Look for the line that has "Las indemnidades se" in the material below; please repeat it and every line after it, exactly, up to and including the line that has "Studi e Lingue)**", and nothing else.
▽
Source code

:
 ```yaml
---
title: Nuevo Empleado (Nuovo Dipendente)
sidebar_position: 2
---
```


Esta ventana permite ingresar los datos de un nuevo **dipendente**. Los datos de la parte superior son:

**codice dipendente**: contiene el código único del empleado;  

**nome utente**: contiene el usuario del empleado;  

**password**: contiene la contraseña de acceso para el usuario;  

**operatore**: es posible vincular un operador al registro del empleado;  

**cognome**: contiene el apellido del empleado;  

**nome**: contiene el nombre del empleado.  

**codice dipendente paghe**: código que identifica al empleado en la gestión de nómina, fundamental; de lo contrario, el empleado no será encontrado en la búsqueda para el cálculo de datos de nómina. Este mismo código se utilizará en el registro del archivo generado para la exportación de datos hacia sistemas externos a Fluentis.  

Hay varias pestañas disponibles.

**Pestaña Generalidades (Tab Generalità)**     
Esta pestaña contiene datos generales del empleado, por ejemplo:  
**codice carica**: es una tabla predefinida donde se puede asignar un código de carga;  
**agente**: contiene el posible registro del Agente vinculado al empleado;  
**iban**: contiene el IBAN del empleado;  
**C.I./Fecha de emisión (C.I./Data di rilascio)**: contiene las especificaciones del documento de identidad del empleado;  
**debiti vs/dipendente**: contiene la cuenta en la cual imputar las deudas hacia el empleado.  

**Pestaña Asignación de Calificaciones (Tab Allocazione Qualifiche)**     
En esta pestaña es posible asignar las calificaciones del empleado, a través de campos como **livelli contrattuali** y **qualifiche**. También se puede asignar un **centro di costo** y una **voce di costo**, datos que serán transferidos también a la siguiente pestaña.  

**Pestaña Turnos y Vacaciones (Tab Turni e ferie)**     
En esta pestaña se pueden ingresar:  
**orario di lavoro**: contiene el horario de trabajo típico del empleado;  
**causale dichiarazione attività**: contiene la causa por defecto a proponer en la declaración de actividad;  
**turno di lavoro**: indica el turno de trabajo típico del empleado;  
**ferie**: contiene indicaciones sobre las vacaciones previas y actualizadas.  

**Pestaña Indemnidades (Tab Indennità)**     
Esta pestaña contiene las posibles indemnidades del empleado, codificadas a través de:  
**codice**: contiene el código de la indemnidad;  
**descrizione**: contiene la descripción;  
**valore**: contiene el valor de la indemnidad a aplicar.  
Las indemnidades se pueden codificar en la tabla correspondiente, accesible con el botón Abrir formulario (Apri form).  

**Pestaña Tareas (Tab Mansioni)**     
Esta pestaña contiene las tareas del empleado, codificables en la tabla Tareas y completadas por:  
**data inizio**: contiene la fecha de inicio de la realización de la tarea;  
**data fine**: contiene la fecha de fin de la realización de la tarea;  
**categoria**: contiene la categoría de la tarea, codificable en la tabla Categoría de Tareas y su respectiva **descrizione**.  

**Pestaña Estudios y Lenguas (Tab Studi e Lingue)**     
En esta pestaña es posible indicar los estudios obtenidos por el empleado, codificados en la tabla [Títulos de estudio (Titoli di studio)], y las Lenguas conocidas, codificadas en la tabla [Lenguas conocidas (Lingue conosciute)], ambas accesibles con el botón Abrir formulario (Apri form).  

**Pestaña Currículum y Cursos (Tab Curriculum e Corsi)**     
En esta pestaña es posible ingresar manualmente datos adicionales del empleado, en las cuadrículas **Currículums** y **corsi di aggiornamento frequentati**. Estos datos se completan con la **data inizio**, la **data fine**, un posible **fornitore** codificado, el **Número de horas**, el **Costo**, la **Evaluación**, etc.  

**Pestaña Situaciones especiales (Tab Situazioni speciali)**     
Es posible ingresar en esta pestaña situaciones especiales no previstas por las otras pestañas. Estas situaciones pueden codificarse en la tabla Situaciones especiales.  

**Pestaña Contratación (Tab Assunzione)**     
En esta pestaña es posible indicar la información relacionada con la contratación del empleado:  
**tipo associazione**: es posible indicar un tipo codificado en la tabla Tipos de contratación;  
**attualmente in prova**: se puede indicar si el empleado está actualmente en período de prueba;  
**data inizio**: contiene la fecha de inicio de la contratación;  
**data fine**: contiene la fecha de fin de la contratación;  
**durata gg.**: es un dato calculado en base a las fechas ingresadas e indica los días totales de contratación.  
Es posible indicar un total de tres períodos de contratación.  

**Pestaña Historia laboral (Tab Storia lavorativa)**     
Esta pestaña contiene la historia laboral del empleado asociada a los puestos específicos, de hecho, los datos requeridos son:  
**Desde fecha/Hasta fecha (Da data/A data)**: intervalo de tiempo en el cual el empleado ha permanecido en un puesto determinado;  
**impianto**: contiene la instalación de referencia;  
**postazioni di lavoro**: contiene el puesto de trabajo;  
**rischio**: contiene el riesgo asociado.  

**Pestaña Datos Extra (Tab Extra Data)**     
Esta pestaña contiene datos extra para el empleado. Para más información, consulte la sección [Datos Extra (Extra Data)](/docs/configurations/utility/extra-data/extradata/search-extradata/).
△
Solution for this task:
Las indemnidades se pueden codificar en la tabla correspondiente, accesible con el botón Abrir formulario (Apri form).  

**Pestaña Tareas (Tab Mansioni)**     
Esta pestaña contiene las tareas del empleado, codificables en la tabla Tareas y completadas por:  
**data inizio**: contiene la fecha de inicio de la realización de la tarea;  
**data fine**: contiene la fecha de fin de la realización de la tarea;  
**categoria**: contiene la categoría de la tarea, codificable en la tabla Categoría de Tareas y su respectiva **descrizione**.  

**Pestaña Estudios y Lenguas (Tab Studi e Lingue)**     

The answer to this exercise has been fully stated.